The Punjab police academy is a training centre for M.A., M.Phil and PhD in the field of Public Administration boasted the Chief Minister but while doing the stock-taking at the Annual Passing out parade, did not mention that a senior
Punjab police personnel accused of human rights violations had committed suicide.   He also did not outline any measures to change the image of the Punjab police.  He did not tell the audience that to save their image and his own he has suppressed the Bhai Kaonke involuntary disappearance report and that his government does not propose to take up past cases against high ranking police personnel for their alleged crimes against humanity. Perhaps we are not looking for an image change.  May be perhaps.

Punjab is not ready for such a change.   With the National Human Rights Commission statistics listing Punjab as No. 5 in the ranking of states responsible for deaths in custody (of the reported numbers only), Punjab has a long way to go before the Police cares for an image makeover.
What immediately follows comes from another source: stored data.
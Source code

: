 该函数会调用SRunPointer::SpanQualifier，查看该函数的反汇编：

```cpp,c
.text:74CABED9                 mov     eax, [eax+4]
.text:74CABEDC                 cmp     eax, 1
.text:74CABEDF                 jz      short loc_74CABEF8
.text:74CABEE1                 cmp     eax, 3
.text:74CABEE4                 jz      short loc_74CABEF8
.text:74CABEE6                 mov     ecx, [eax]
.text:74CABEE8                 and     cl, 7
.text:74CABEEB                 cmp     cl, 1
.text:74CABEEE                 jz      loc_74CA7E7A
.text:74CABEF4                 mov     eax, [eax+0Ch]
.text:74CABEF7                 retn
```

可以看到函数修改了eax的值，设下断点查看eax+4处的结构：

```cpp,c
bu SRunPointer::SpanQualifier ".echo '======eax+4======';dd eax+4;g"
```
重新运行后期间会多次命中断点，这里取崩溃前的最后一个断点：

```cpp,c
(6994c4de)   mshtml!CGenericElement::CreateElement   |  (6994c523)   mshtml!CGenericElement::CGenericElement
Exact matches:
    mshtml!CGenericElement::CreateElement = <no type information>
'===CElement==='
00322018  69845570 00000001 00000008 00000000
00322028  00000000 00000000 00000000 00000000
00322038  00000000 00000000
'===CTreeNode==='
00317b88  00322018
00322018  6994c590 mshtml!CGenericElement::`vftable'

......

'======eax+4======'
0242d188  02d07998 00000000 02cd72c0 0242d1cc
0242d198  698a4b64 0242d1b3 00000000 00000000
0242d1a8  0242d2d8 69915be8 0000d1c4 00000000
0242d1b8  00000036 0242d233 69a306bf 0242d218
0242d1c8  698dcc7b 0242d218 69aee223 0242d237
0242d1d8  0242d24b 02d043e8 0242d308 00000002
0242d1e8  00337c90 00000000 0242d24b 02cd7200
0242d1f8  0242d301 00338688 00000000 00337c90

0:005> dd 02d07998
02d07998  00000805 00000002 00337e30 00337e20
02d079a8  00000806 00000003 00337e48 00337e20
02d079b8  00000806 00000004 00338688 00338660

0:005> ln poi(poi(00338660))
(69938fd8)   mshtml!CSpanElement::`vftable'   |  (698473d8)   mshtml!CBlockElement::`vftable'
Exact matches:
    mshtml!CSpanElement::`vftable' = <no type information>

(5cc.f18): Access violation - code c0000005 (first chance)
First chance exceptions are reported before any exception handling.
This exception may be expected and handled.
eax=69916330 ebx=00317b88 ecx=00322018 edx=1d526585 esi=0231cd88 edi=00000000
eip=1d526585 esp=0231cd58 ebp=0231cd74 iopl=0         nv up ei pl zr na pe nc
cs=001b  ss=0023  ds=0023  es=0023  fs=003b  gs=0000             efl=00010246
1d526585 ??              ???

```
Surprisingly, the director general of the Punjab Police Academy talked about sensitising the police about issues related to Human Rights, Cyber Crime, Economic offences, Crimes against women, children and other vulnerable sections of the society.  Of course there was no mention of corruption in the police forces.  With increasing incidence of crimes of all kinds in Punjab, civil society will have to sit up and take note of violations of Rule of law. 

Even before a trainee comes to the Phillaur Police Academy for training as a police personnel, as an ordinary citizen, he needs to be aware of human rights and respect for the dignity of another citizen.  The Punjab government will do well to introduce elementary training in human rights in schools and colleges.  While the Police University proposal is being pursued, the Academy would do well to translate international documents relating to human rights into Punjabi.  If the police administration is not segregated from the executive, a subservient police force will always be on the wrong side of the common man. Newer methods of policing without recourse to inhuman third degree should be introduced.  Irrespective of the nature of crime, torture of all kinds and at all times should be a taboo for the police.  Exemplary punishment from the individual resources of the police personnel concerned for any crime committed by a police personnel can be a major deterrent against such acts.

As the recognition and funding for the University is to come from the Federal government, if the state government of Punjab is not careful, they should not be surprised if India asks Punjab to appoint KPS Gill as the first Vice chancellor of the first Police University.